_Supplied information_.
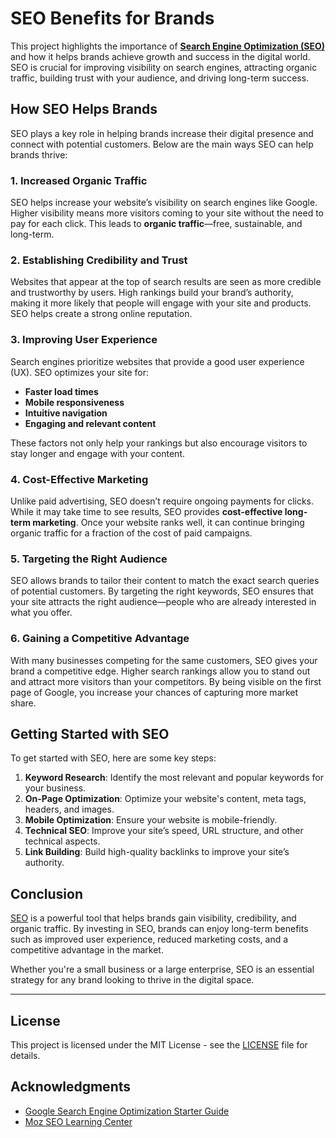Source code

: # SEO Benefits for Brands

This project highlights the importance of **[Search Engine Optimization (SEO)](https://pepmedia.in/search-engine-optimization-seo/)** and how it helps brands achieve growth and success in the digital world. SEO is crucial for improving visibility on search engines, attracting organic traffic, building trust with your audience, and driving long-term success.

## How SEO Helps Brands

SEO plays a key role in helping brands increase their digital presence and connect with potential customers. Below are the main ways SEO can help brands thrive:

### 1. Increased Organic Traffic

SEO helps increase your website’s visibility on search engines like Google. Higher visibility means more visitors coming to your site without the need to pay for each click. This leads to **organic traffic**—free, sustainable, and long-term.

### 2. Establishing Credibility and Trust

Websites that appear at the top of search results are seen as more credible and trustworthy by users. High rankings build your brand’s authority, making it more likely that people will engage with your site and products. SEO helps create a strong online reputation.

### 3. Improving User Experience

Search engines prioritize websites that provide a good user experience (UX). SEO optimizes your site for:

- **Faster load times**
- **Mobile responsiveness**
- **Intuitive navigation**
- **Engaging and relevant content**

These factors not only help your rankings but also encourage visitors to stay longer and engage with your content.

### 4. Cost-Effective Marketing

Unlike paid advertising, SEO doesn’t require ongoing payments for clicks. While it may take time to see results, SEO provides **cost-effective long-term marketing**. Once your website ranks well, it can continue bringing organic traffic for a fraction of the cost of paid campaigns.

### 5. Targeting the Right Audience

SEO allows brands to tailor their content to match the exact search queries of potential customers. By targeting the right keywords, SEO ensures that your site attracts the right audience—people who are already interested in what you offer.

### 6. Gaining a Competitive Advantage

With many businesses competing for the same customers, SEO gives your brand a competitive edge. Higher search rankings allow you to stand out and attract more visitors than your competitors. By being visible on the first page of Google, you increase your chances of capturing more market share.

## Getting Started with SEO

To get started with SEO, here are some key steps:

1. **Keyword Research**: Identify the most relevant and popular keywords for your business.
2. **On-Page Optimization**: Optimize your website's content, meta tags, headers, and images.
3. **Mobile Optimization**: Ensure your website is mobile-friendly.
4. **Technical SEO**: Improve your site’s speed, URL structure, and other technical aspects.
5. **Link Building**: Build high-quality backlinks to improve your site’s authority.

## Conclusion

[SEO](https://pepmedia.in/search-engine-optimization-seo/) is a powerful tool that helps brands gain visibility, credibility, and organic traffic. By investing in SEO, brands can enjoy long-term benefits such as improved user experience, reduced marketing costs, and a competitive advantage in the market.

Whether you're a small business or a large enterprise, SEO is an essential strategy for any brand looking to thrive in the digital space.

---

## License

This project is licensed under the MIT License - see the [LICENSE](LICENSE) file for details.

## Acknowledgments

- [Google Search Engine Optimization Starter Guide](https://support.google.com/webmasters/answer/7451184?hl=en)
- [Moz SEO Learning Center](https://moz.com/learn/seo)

_Exercise objective_.
An exact copy of the records above is needed, free of pictures.

_Solution for this task_.
Source code

: # SEO Benefits for Brands

This project highlights the importance of **[Search Engine Optimization (SEO)](https://pepmedia.in/search-engine-optimization-seo/)** and how it helps brands achieve growth and success in the digital world. SEO is crucial for improving visibility on search engines, attracting organic traffic, building trust with your audience, and driving long-term success.

## How SEO Helps Brands

SEO plays a key role in helping brands increase their digital presence and connect with potential customers. Below are the main ways SEO can help brands thrive:

### 1. Increased Organic Traffic

SEO helps increase your website’s visibility on search engines like Google. Higher visibility means more visitors coming to your site without the need to pay for each click. This leads to **organic traffic**—free, sustainable, and long-term.

### 2. Establishing Credibility and Trust

Websites that appear at the top of search results are seen as more credible and trustworthy by users. High rankings build your brand’s authority, making it more likely that people will engage with your site and products. SEO helps create a strong online reputation.

### 3. Improving User Experience

Search engines prioritize websites that provide a good user experience (UX). SEO optimizes your site for:

- **Faster load times**
- **Mobile responsiveness**
- **Intuitive navigation**
- **Engaging and relevant content**

These factors not only help your rankings but also encourage visitors to stay longer and engage with your content.

### 4. Cost-Effective Marketing

Unlike paid advertising, SEO doesn’t require ongoing payments for clicks. While it may take time to see results, SEO provides **cost-effective long-term marketing**. Once your website ranks well, it can continue bringing organic traffic for a fraction of the cost of paid campaigns.

### 5. Targeting the Right Audience

SEO allows brands to tailor their content to match the exact search queries of potential customers. By targeting the right keywords, SEO ensures that your site attracts the right audience—people who are already interested in what you offer.

### 6. Gaining a Competitive Advantage

With many businesses competing for the same customers, SEO gives your brand a competitive edge. Higher search rankings allow you to stand out and attract more visitors than your competitors. By being visible on the first page of Google, you increase your chances of capturing more market share.

## Getting Started with SEO

To get started with SEO, here are some key steps:

1. **Keyword Research**: Identify the most relevant and popular keywords for your business.
2. **On-Page Optimization**: Optimize your website's content, meta tags, headers, and images.
3. **Mobile Optimization**: Ensure your website is mobile-friendly.
4. **Technical SEO**: Improve your site’s speed, URL structure, and other technical aspects.
5. **Link Building**: Build high-quality backlinks to improve your site’s authority.

## Conclusion

[SEO](https://pepmedia.in/search-engine-optimization-seo/) is a powerful tool that helps brands gain visibility, credibility, and organic traffic. By investing in SEO, brands can enjoy long-term benefits such as improved user experience, reduced marketing costs, and a competitive advantage in the market.

Whether you're a small business or a large enterprise, SEO is an essential strategy for any brand looking to thrive in the digital space.

---

## License

This project is licensed under the MIT License - see the [LICENSE](LICENSE) file for details.

## Acknowledgments

- [Google Search Engine Optimization Starter Guide](https://support.google.com/webmasters/answer/7451184?hl=en)
- [Moz SEO Learning Center](https://moz.com/learn/seo)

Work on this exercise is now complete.